Cada vez más y más de la vida cotidiana se basa en nuestra conexión con el mundo digital, pero este hecho también hace que aumente las posibilidades de que seamos objetivos o vulnerables a los ciberataques.

Los números no mienten. Según el último informe de Norton Cyber Security Insights en 2017, los ciberdelincuentes se robaron $172 mil millones de dólares de 978 millones de víctimas en 2017.

A nivel mundial, las víctimas informaron una pérdida promedio de $142 dólares más casi 24 horas de su tiempo lidiando con las secuelas.

Sin embargo, si se le pregunta a la persona promedio qué es lo que imaginan que es una víctima moderna de ciberseguridad, lo más probable es que describa a alguien demasiado joven para conocer este término o sus riesgos o a alguien que es anciano y/o tecnológicamente analfabeto.

Desafortunadamente, las características más comunes de una ciber-víctima moderna en el mundo real se extienden mucho más allá de estos estereotipos.

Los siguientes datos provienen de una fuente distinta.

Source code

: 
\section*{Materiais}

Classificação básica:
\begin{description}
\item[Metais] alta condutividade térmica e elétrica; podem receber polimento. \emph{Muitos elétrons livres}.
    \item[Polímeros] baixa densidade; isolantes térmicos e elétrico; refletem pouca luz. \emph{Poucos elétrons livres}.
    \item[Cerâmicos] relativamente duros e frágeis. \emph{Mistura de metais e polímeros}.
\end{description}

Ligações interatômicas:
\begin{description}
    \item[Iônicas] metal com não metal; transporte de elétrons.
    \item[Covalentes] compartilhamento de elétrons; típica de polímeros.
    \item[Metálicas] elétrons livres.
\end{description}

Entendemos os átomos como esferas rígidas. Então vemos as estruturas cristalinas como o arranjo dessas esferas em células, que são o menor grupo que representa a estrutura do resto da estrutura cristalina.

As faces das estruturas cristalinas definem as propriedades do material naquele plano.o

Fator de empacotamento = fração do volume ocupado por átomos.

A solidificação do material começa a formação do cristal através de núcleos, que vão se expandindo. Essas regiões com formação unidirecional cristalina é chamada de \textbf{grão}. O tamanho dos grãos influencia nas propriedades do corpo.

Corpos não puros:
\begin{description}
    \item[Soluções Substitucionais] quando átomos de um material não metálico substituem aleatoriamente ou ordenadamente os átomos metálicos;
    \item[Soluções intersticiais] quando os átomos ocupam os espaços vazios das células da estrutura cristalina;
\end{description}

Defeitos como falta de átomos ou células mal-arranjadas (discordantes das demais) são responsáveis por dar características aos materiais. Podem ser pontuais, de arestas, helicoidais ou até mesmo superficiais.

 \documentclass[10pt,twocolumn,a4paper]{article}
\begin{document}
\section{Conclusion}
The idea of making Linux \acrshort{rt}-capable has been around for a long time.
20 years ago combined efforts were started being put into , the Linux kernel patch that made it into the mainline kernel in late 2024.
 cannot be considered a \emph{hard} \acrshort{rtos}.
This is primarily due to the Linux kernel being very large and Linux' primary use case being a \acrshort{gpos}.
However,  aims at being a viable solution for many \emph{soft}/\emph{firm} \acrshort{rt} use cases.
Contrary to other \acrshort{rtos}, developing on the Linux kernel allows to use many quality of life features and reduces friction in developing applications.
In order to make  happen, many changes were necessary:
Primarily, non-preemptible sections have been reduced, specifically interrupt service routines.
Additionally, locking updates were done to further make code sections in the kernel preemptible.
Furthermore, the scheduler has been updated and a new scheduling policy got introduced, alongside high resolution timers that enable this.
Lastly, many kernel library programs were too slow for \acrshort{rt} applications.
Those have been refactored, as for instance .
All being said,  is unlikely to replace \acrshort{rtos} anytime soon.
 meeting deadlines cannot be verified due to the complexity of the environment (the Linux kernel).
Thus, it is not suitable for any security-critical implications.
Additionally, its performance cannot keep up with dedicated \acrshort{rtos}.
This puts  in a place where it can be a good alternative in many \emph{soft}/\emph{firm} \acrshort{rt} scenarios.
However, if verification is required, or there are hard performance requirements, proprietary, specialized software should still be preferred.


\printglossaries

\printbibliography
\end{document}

El informe de Cyber Security Insights identifica tres características que la mayoría de los objetivos de seguridad cibernética tienen en común. Veamos:

En primer lugar, según Norton, los consumidores que han sido víctimas de delitos cibernéticos, enfatizan la importancia de la seguridad en línea más que las personas que no son víctimas.

Sin embargo, también es más probable que contradigan este comportamiento a través de errores básicos.

El informe señala que las preocupaciones sobre seguridad cibernética no siempre parecen traducirse en buenos comportamientos, ya que muchos consumidores pueden ponerse en riesgo en su vida cotidiana.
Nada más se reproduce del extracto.